Même s'il ne porte ni mulet ni casquette à l'envers, Kévin met en lumière, à travers les nombreux témoignages dans son film, la difficulté de se défaire des stéréotypes associés à son prénom : "beauf", "dragueur" ou même "geek". Le réalisateur explique que ce prénom souffre d'une image tellement ancrée dans les esprits qu'il devient difficile pour ceux qui le portent de s'en dissocier. "Les gens peuvent être polis et ne pas exprimer ouvertement leurs jugements, mais je sais qu'ils les formulent en silence, et c'est cela qui est lourd à porter", confie-t-il. Son documentaire ne se limite pas à la France ; ce phénomène est également présent en Belgique, au Québec, et même en Allemagne, où le terme "Kévinisme" a été inventé. Il s'agit là d'une vision biaisée qui considère les prénoms comme Kevin comme des indicateurs de classe sociale méprisables.
Ce phénomène de nomination n'est pas anodin. Kévin a été le prénom masculin le plus attribué en France entre 1990 et 1994, popularisé par des figures comme Kevin Costner, ainsi que par des films cultes tels que "Maman, j'ai raté l'avion" et des séries américaines comme "Beverly Hills" qui ont largement alimenté la culture populaire. Tout cela a contribué à ce qu'il résonne auprès de nombreuses personnes, simplifiant ainsi la création de blagues autour de ce prénom.
Le documentaire s'affirme également comme un travail de recherche approfondi où Kévin Fafournoux a échangé avec des sociologues, des psychologues et des chercheurs pour analyser les racines de cette stigmatisation. La conclusion est sans appel : c'est un racisme de classe. "C'est un déni de l'ascension sociale des classes populaires qui a été mal perçu dans les années 90, conduisant à une stigmatisation persistante", souligne le réalisateur.
Cette problématique est également intrinsèquement liée à l'opposition entre Paris et les régions. Un fait que Jordan Bardella a exploité en soulignant qu'il a fait élire "deux Kévin" à l'Assemblée nationale, mettant en lumière le lien entre ce prénom et une classe sociale plus populaire, qui représente probablement une frange électorale du Rassemblement National.
En parallèle, en étudiant les taux de réussite au baccalauréat, la situation devient plus préoccupante. Un Kévin obtient seulement 5 % de mentions très bien, contre 17 % pour un Augustin, ce qui soulève la question cruciale du déterminisme social.

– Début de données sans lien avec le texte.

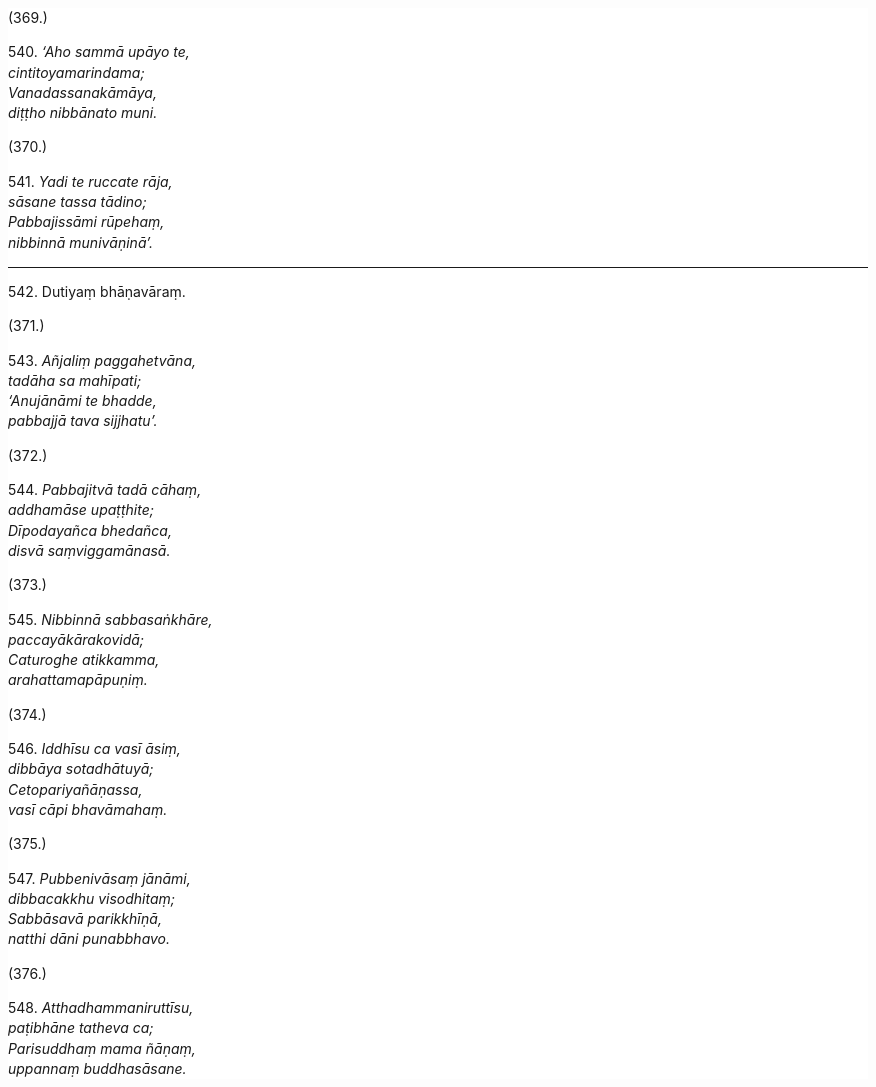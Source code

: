 (369.)

540\. _‘Aho sammā upāyo te,_  
_cintitoyamarindama;_  
_Vanadassanakāmāya,_  
_diṭṭho nibbānato muni._  

(370.)

541\. _Yadi te ruccate rāja,_  
_sāsane tassa tādino;_  
_Pabbajissāmi rūpehaṃ,_  
_nibbinnā munivāṇinā’._  

---

542\. Dutiyaṃ bhāṇavāraṃ.

(371.)

543\. _Añjaliṃ paggahetvāna,_  
_tadāha sa mahīpati;_  
_‘Anujānāmi te bhadde,_  
_pabbajjā tava sijjhatu’._  

(372.)

544\. _Pabbajitvā tadā cāhaṃ,_  
_addhamāse upaṭṭhite;_  
_Dīpodayañca bhedañca,_  
_disvā saṃviggamānasā._  

(373.)

545\. _Nibbinnā sabbasaṅkhāre,_  
_paccayākārakovidā;_  
_Caturoghe atikkamma,_  
_arahattamapāpuṇiṃ._  

(374.)

546\. _Iddhīsu ca vasī āsiṃ,_  
_dibbāya sotadhātuyā;_  
_Cetopariyañāṇassa,_  
_vasī cāpi bhavāmahaṃ._  

(375.)

547\. _Pubbenivāsaṃ jānāmi,_  
_dibbacakkhu visodhitaṃ;_  
_Sabbāsavā parikkhīṇā,_  
_natthi dāni punabbhavo._  

(376.)

548\. _Atthadhammaniruttīsu,_  
_paṭibhāne tatheva ca;_  
_Parisuddhaṃ mama ñāṇaṃ,_  
_uppannaṃ buddhasāsane._  
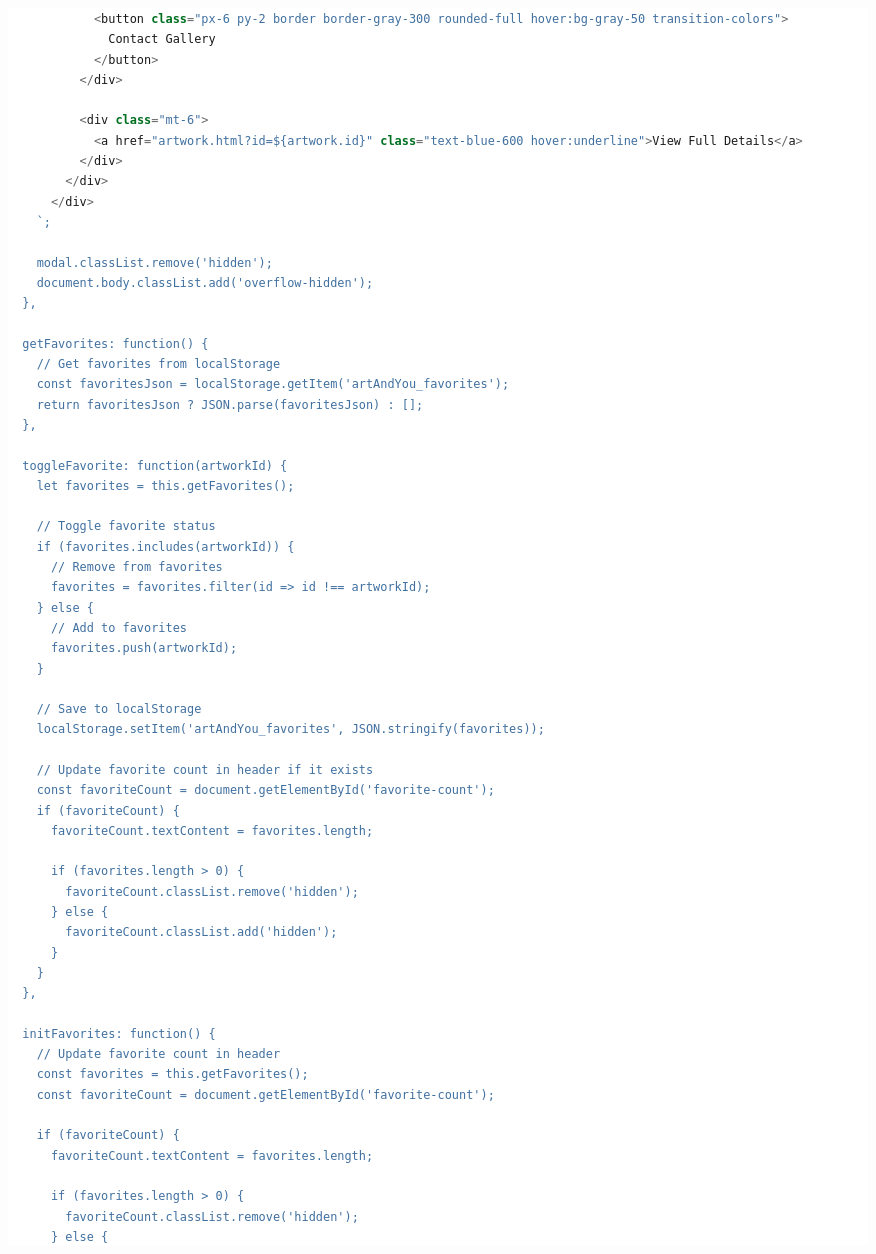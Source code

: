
 ```javascript
            <button class="px-6 py-2 border border-gray-300 rounded-full hover:bg-gray-50 transition-colors">
              Contact Gallery
            </button>
          </div>
          
          <div class="mt-6">
            <a href="artwork.html?id=${artwork.id}" class="text-blue-600 hover:underline">View Full Details</a>
          </div>
        </div>
      </div>
    `;
    
    modal.classList.remove('hidden');
    document.body.classList.add('overflow-hidden');
  },
  
  getFavorites: function() {
    // Get favorites from localStorage
    const favoritesJson = localStorage.getItem('artAndYou_favorites');
    return favoritesJson ? JSON.parse(favoritesJson) : [];
  },
  
  toggleFavorite: function(artworkId) {
    let favorites = this.getFavorites();
    
    // Toggle favorite status
    if (favorites.includes(artworkId)) {
      // Remove from favorites
      favorites = favorites.filter(id => id !== artworkId);
    } else {
      // Add to favorites
      favorites.push(artworkId);
    }
    
    // Save to localStorage
    localStorage.setItem('artAndYou_favorites', JSON.stringify(favorites));
    
    // Update favorite count in header if it exists
    const favoriteCount = document.getElementById('favorite-count');
    if (favoriteCount) {
      favoriteCount.textContent = favorites.length;
      
      if (favorites.length > 0) {
        favoriteCount.classList.remove('hidden');
      } else {
        favoriteCount.classList.add('hidden');
      }
    }
  },
  
  initFavorites: function() {
    // Update favorite count in header
    const favorites = this.getFavorites();
    const favoriteCount = document.getElementById('favorite-count');
    
    if (favoriteCount) {
      favoriteCount.textContent = favorites.length;
      
      if (favorites.length > 0) {
        favoriteCount.classList.remove('hidden');
      } else {
```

Kévin Fafournoux appelle à une réelle prise de conscience collective, en insistant sur le fait que le prénom est un marqueur social vital qui devrait être reconnu par l'État comme un critère de discrimination. Il s'inquiète que les discriminations basées sur les prénoms soient déjà reconnues dans d'autres pays, mais restent ignorées en France.